Adam böyle dediği zaman,
mal o şahsın ve vârislerinindir.
Rukbâ: Bir insanın:
"O (mal) ikimizden sonraya kalanındır" demesidir.
İzah:
Bu babda, rukbâ
hakkında iki hadis bulunmaktadır. Üçüncüsü hadis değil, Mücâhid'in umrâ ve
rukbâyı tarifleridir. Biz iki hadisi ele alıp, ihtiyaç duyulan izahı yapmaya
çalışacağız.
Birinci hadiste
Rasîullah (s.a.v.) Efendimiz, umrâ ve rukbânın ehilleri için caiz olduğunu
ifade etmektedir. Âlimler bunun; umrâ veya rukbâ yoluyla verilen malın,
verildiği kişiye ait olduğu manasına geldiğini söylemektedirler.
İkinci hadiste
Efendimiz: Önce, ümranın hükmünü beyan etmiş, sonra da: "Malınızı rukbâ
yoluyla vermeyiniz; şayet
vermiş iseniz o kendi yolundadır" buyurmuştur. Nesâî'nin
bir rivayetinde, malın kendi yolunda oluşu "miras yoludur" şeklinde
ifade edilmiştir. Yani mal, miras olarak vereseye intikal edecektir.
Nesâî'deki diğer bir rivayette ise: "Mallarınızı ruk-bâ yoluyla
vermeyiniz, bir kimse rukbâ yoluyla bir şey verirse o verene aittir"
buyurulmaktadır.
Nesâî'deki bu ikinci rivayet açık bir şekilde rukbâ yoluyla verilen malın
vericiye ait olduğunu ifade etmektedir.
Hz. Nebi'in,
"Mallarınızı rukbâ yoluyla vermeyiniz" sözünü şâ-rihler, haramlığa
hamletmemekte, bunun bir tavsiye niteliğinde olduğuna işaret etmektedirler.
Âlimlerin ifadesine göre Efendimiz bu sözü ile, "Mallarınızı boş yere
elden çıkarmayınız, insan yaptığım bir maslahata mebni olarak yapmalıdır. Ama
yapmışsanız bu sahihtir" demek istemiştir.
Tabiî bu izah rukbâyı
caiz gören âlimler tarafından yapılmaktadır.
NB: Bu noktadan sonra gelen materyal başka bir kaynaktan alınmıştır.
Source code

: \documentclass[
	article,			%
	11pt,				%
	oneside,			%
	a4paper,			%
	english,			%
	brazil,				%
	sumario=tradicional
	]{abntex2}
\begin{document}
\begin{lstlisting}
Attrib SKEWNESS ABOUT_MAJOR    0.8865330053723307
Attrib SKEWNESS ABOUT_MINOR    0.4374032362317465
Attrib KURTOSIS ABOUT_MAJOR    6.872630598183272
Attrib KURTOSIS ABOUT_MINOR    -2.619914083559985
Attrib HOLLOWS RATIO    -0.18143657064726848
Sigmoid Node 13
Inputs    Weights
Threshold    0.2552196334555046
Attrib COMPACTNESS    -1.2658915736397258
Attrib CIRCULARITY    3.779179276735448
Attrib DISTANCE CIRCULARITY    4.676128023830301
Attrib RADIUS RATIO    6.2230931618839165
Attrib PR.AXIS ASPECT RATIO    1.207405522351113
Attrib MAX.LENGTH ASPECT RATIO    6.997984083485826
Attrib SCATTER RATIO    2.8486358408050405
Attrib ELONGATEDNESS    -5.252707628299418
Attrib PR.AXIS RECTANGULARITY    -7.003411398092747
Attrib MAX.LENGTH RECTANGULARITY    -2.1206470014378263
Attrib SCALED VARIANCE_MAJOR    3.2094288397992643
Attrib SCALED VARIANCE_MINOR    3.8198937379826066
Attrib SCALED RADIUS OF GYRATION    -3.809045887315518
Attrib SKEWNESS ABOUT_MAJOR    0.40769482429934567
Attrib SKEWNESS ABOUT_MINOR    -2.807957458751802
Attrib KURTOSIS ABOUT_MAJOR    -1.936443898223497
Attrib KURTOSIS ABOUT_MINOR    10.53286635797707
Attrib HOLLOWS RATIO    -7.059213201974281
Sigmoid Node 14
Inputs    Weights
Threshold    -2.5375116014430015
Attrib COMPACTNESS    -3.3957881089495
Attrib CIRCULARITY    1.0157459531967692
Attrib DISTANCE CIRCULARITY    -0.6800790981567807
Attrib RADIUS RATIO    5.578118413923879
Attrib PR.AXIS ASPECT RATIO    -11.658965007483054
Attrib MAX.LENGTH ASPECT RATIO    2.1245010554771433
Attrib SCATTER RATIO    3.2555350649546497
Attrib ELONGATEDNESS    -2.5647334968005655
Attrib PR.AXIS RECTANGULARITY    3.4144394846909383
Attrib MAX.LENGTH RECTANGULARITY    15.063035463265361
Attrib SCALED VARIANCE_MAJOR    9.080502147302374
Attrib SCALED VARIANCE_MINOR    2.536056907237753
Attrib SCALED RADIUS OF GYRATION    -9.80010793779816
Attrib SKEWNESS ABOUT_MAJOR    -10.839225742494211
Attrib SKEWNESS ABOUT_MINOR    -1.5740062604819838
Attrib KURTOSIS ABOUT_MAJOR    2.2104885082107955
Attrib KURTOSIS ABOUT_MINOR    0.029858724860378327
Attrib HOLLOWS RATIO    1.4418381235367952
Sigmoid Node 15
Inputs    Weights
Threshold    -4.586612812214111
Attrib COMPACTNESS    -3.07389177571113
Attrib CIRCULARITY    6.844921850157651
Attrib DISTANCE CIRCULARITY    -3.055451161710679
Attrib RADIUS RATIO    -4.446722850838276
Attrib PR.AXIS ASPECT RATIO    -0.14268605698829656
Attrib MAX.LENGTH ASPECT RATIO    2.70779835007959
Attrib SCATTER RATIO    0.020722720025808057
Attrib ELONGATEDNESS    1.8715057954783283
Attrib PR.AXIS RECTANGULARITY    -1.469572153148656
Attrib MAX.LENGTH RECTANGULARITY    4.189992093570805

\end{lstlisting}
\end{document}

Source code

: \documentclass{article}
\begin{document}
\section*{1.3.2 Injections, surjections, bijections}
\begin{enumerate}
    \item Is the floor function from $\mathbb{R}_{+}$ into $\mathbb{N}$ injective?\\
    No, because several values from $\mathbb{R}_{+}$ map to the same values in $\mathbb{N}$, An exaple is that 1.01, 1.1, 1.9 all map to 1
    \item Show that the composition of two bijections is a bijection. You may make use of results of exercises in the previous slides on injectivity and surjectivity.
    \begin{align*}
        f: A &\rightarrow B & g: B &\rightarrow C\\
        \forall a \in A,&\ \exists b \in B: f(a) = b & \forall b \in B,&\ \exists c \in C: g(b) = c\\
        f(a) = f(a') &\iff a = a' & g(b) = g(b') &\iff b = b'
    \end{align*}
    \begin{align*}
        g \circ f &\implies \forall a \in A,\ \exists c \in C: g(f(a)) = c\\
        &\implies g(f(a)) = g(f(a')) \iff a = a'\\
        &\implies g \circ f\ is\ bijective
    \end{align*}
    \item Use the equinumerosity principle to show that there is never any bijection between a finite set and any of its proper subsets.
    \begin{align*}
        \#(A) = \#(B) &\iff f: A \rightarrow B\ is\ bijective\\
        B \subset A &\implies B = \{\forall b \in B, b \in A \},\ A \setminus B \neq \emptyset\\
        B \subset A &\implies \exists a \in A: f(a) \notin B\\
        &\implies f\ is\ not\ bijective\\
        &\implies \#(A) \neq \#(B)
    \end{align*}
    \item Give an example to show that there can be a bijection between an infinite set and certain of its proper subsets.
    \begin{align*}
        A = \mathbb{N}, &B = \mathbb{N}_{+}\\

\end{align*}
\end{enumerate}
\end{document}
Ama hadisin zahiri rukbâyı yasak
etmektedir.
Rukbânın hükmü âlimler
arasında ihtilaflıdır. Bazı âlimler, umrâ ile rukbâyı aynı hüküm içerisinde
mütâlâa etmişler ve, "umrâ gibi rukbâ da caizdir" demişlerdir. Bu
babın ilk hadisi bu görüşe uygundur. Tirmizî, Rasûlullah'ın ashabından
bazılarının ve sonraki âlimlerin bir kısmının bu görüşte olduğu söyler. Yine
Tirmizî'nin ifadesine göre Ahmed b. Hanbel ve İshak'ın mezhepleri de bu
istikamettedir.
Kaynaklarda, İmam
Şafiî'nin de rukbâyı caiz gördüğü kaydedilmektedir. Hanefî imamlarından Ebû
Yusuf da rukbânın caiz olduğu kanaatindedir.
Hanefîlerden İmam Ebû
Hanîfe ve İmam Muhammed ile İmam Mâlik'e göre rukbâ caiz değildir. Rukbâ
yoluyla verilen mal, verildiği şahsın elinde ariyet hükmündedir. Dolayısıyla,
veren şahıs dilediği zaman alabilir. Bu görüşte olanlar; Hz. Nebi (s.a.v.)'in,
umrâya izin verip rukbâyı yasak ettiğini bildiren bir hadisine dayanırlar.
Ancak Muğnî'de, bu hadisin bilinmediği söylenerek karşı çıkılır; Etrazî ise;
İmam A'zam gibi sika zâtların bu hadise sarıldıklarını söyleyerek Muğnî'nin
dediğine itiraz eder. Aynî ise; Etrazî'nin sözleri ile hasmın karşısına çıkılamayacağını
ve onun ikna edilemeyeceğini söyler. Çünkü hadisin râvileri belirtilmemiştir.
Aynî: İmam Ebu Yûsuf'la
tarafeyn arasındaki ihtilafın, kelimenin manasından kaynaklandığını söyler.
Aynfriin verdiği malumata göre rukbâ; hem irkâb hem de terakkub manasına gelir.
İrkâb manasında aldığımız zaman mana: "Evimin rakabesi sana aittir."
demek olur. Rukbâyı caiz görenler bu manayı kasdetmişlerdir. Terakkub manasına
alındığında ise, "Bu ev ben ölürsem senin, sen ölürsen benim"
anlamındadır ki kabul etmeyenler bunu kasdetmişlerdir.
Aynî'nin söylediği,
zahirdeki ihtilâfı halletmektedir. Ancak fıkıh ıstılahında rukbânın irkâb
manasında, "evimin rakabesi senindir" manasına kullanıldığını kimse
söylememektedir.
Rukbâyı bâtıl sayanların
hareket noktalarından birisi de, temlikin hatar'a bağlanmasıdır. Yani ev
sahibi; olup olmayacağı kesin bilinmeyen bir şeye bağlayarak malını temlik
etmektedir ki, bu yolla yapılan bir temlik bâtıldır. O zaman da mal verildiği
kişinin elinde ariyet olarak kalır. Üstelik söylenilen şekliyle rukbâ; iki
kişiden herbirinin diğerinin ölümünü arzulaması manasına gelir ki, bu da caiz
değildir.
İki görüşün arasını
uzlaştırma babında, Bezlü'l-Mechûd'da, Muhammed Yahya adındaki zâttan bir
nakil yapılmıştır. Bunun özeti de şudur:
Rukbâyı caiz görenler
bununla; kendisine hibe edilen kişi vâhibten önce ölürse, malın vâhibe geri
verilmesi şartı ile hibeyi kastederler. Bâtıl sayanlar ise; temliki, iki
kişiden önce ölenin ölümüne bağlamayı anlamaktadırlar. Çünkü bir malı, olup
olmayacağı belli olmayan bir şeye bağlayarak temlik caiz değildir. Demek ki
ihtilâf; rukbânın manasmdaki tefsir farklılığına dayanan lafzî bir ihtilâftır.